Brian Nicholson

Brian talking to Jane Bown

 

Brian Nicholson, who has died aged 85, was a veteran Fleet Street newspaper manager in an era of constant strife between print unions and proprietors, and an influential figure in the world of advertising.

Nicholson’s first senior appointment was as managing director of the Evening Standard, under Beaverbrook ownership, in 1972. He was credited by one historian with “massive improvements” to the paper’s finances – but resigned in 1977, allegedly because he could no longer stand the ill-temper of his boss Jocelyn Stevens, whose irascibility earned him the nickname “Piranha Teeth”.

Nicholson moved on to be joint managing director of the Observer, then owned by the US oil company Atlantic Richfield – which threatened closure when attempts to reduce manning levels provoked repeated strikes by members of the National Graphical Association, the printworkers’ union.

For several years Nicholson was in the front line of hostile negotiations with the NGA and other unions, which resisted technological progress and shunned his plea that “we must employ a reasonable number of people at a reasonable wage”.

It was an arena in which Nicholson’s natural warmth and wit were of little avail. As he later told an interviewer: “When I think of the crazily disproportionate time I’ve spent in union meetings over the past 20 years, it sometimes makes me want to cry.”

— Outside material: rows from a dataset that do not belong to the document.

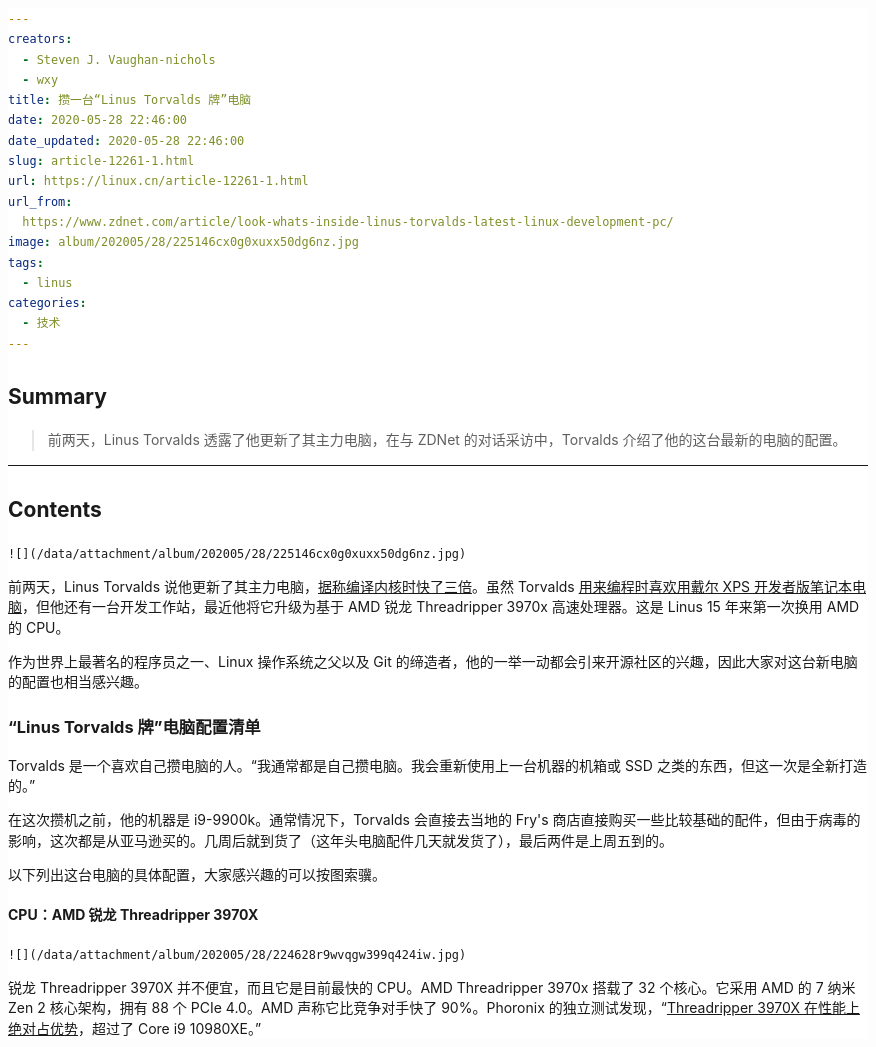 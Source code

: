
 ```yaml
---
creators:
  - Steven J. Vaughan-nichols
  - wxy
title: 攒一台“Linus Torvalds 牌”电脑
date: 2020-05-28 22:46:00
date_updated: 2020-05-28 22:46:00
slug: article-12261-1.html
url: https://linux.cn/article-12261-1.html
url_from: 
  https://www.zdnet.com/article/look-whats-inside-linus-torvalds-latest-linux-development-pc/
image: album/202005/28/225146cx0g0xuxx50dg6nz.jpg
tags:
  - linus
categories:
  - 技术
---
```


## Summary

> 前两天，Linus Torvalds 透露了他更新了其主力电脑，在与 ZDNet 的对话采访中，Torvalds 介绍了他的这台最新的电脑的配置。

***



## Contents

`![](/data/attachment/album/202005/28/225146cx0g0xuxx50dg6nz.jpg)`

前两天，Linus Torvalds 说他更新了其主力电脑，[据称编译内核时快了三倍](https://linux.cn/article-12249-1.html)。虽然 Torvalds [用来编程时喜欢用戴尔 XPS 开发者版笔记本电脑](https://linux.cn/article-7795-1.html)，但他还有一台开发工作站，最近他将它升级为基于 AMD 锐龙 Threadripper 3970x 高速处理器。这是 Linus 15 年来第一次换用 AMD 的 CPU。

作为世界上最著名的程序员之一、Linux 操作系统之父以及 Git 的缔造者，他的一举一动都会引来开源社区的兴趣，因此大家对这台新电脑的配置也相当感兴趣。

### “Linus Torvalds 牌”电脑配置清单

Torvalds 是一个喜欢自己攒电脑的人。“我通常都是自己攒电脑。我会重新使用上一台机器的机箱或 SSD 之类的东西，但这一次是全新打造的。”

在这次攒机之前，他的机器是 i9-9900k。通常情况下，Torvalds 会直接去当地的 Fry's 商店直接购买一些比较基础的配件，但由于病毒的影响，这次都是从亚马逊买的。几周后就到货了（这年头电脑配件几天就发货了），最后两件是上周五到的。

以下列出这台电脑的具体配置，大家感兴趣的可以按图索骥。

#### CPU：AMD 锐龙 Threadripper 3970X

`![](/data/attachment/album/202005/28/224628r9wvqgw399q424iw.jpg)`

锐龙 Threadripper 3970X 并不便宜，而且它是目前最快的 CPU。AMD Threadripper 3970x 搭载了 32 个核心。它采用 AMD 的 7 纳米 Zen 2 核心架构，拥有 88 个 PCIe 4.0。AMD 声称它比竞争对手快了 90%。Phoronix 的独立测试发现，“[Threadripper 3970X 在性能上绝对占优势](https://www.phoronix.com/scan.php?page=article&item=amd-linux-3960x-3970x&num=1)，超过了 Core i9 10980XE。”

He remained in post when Atlantic Richfield – disheartened by the paper’s mounting losses – sold to the Lonrho tycoon Tiny Rowland in 1981. But Nicholson departed after much management and editorial turmoil in 1984 to acquire a wide portfolio of new roles. These included becoming a director and shareholder of News (UK), the vehicle through which the entrepreneur Eddie Shah – victor of a high-profile battle against the NGA in his provincial “free-sheet” newspaper group – launched Today as a national tabloid that aimed to use new technology, including colour printing, without union interference.

“Here was Eddie, with such vitality and drive,” Nicholson recalled. “I never doubted for a moment it could work and I wanted to do everything I could to help.” But the venture rapidly ran out of cash, and Today was sold to Rowland within ten weeks of its first issue, later to be sold on to Rupert Murdoch.

Nicholson was by now an elder statesman of Fleet Street (he was also a long-serving churchwarden at St Bride’s, the newpapermen’s church) with many cultural and charitable interests. In 1989 he became chairman of the Advertising Standards Board of Finance — the parent body of the Advertising Standards Authority and the collector of a levy on advertising costs which funds the industry’s self-regulatory system. This was very much a behind-the-scenes role, holding powerful interests at bay; on his retirement in 1999 he was praised by ASA chairman Lord Rodgers of Quarry Bank for his “vast knowledge of the industry and sensitive understanding that any attempt to lean on… the Authority could undermine the credibility of self-regulation.”

Brian Thomas Graves Nicholson was born on June 27 1930. He father Ivor was a well-known London journalist turned publisher, and his paternal grandfather Thomas was congregational minister of the Paddington Chapel.

Brian was educated at Charterhouse and began his working life as a reporter on the Newcastle Evening Chronicle. After a stint on Canadian papers, he returned to work on the Manchester Evening Chronicle, moving to Fleet Street to join the Sunday Graphic in 1956.

Thereafter he transferred to the advertising side of the business, first with the Sunday Times and from 1967 with the Beaverbrook group. He became chairman of the Audit Board of Circulation and a council member (and later a trustee) of the Commonwealth Press Union. From 1985 he chaired a headhunting firm, Marler International, and was a director of numerous media businesses; and from 1990 to 1992 he took on the role of head of public affairs for Lloyd’s insurance market during a traumatic period of losses and scandal.

He was at various times a board member of the Royal Opera House, Covent Garden, Glyndebourne Opera, the Royal Ballet and Birmingham Royal Ballet, vice president of the Royal Theatrical Fund, and president of the History of Advertising Trust. He was appointed CBE in 1998, and awarded the Mackintosh Medal of the Advertising Association in 2000. Among his recreations he cited “listening and playing games”.

Brian Nicholson married, in 1959, Henrietta, daughter of the South African aviator Nevill Vintcent. She survives him with their two sons; a third son died in a skiing accident in 1990.